SAM (Segment Anything Model)
Foundation model for promptable instance segmentation with points, boxes, or masks
SAM (Segment Anything Model) is a foundation model that can segment any object in an image through various prompts: point clicks, bounding boxes, or rough masks. Unlike traditional models requiring full retraining for new classes, SAM's zero-shot capabilities enable interactive segmentation for any object without additional training, making it revolutionary for annotation tools and flexible segmentation tasks.
When to Use SAM
SAM is ideal for:
- Interactive segmentation with user prompts
- Zero-shot segmentation without training data for specific classes
- Annotation tools for creating training data
- Flexible segmentation where object classes aren't predefined
- Research and prototyping requiring quick segmentation
Note: SAM is inference-only in this system - no training supported, only fine-tuned checkpoint inference.
Strengths
- Promptable: Segment anything by pointing or boxing
- Zero-shot: Works on novel objects without training
- Interactive: Real-time feedback for user-guided segmentation
- Versatile: Multiple prompt types (points, boxes, masks)
- Foundation model: Pre-trained on 1 billion+ masks
- Multi-mask output: Generates multiple plausible segmentations
Weaknesses
- Inference only: Cannot be trained in this system
- Semantic labels not provided (just masks)
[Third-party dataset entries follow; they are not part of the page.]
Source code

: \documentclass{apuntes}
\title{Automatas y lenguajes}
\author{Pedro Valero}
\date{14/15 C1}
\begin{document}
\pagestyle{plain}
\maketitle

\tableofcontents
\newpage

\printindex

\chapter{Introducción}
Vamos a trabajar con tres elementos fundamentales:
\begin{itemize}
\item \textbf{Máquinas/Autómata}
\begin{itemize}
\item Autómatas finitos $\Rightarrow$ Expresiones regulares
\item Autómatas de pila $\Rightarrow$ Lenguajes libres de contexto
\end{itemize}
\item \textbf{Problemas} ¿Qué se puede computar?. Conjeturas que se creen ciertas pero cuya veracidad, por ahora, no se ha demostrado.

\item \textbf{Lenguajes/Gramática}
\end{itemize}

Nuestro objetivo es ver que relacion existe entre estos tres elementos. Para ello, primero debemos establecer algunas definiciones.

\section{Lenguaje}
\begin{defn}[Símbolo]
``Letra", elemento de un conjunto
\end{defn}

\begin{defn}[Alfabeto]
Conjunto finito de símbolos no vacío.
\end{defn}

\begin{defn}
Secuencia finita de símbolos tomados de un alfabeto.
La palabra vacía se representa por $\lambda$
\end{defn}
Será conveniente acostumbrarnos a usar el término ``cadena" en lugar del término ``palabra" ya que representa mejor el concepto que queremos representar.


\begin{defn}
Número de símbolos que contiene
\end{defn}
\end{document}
- Requires user interaction for each segmentation
- Not optimized for fully automatic batch processing
- Large model size (~400MB for ViT-H variant)
Parameters
Inference Configuration
Input Image: Image to segment Finetuned Checkpoint (Optional): Fine-tuned SAM weights Prompt Points (Optional): List of (x, y) coordinates with labels (foreground/background) Prompt Boxes (Optional): Bounding box coordinates (x1, y1, x2, y2)
Multimask Output (Default: true)
- Generate multiple masks with different levels of granularity
- Recommended to keep true for flexibility
- Model automatically ranks masks by quality score
Mask Threshold (Default: 0.0)
- Threshold for converting soft masks to binary
- 0.0 uses model's default (adaptive)
- Increase (e.g., 0.5) for tighter masks
Usage Patterns
Point Prompts
Click on objects to segment them. Use positive points (foreground) and negative points (background) to refine.
Example: Click center of object (positive), click background areas (negative) to exclude unwanted regions
Box Prompts
Draw bounding box around object for quick segmentation.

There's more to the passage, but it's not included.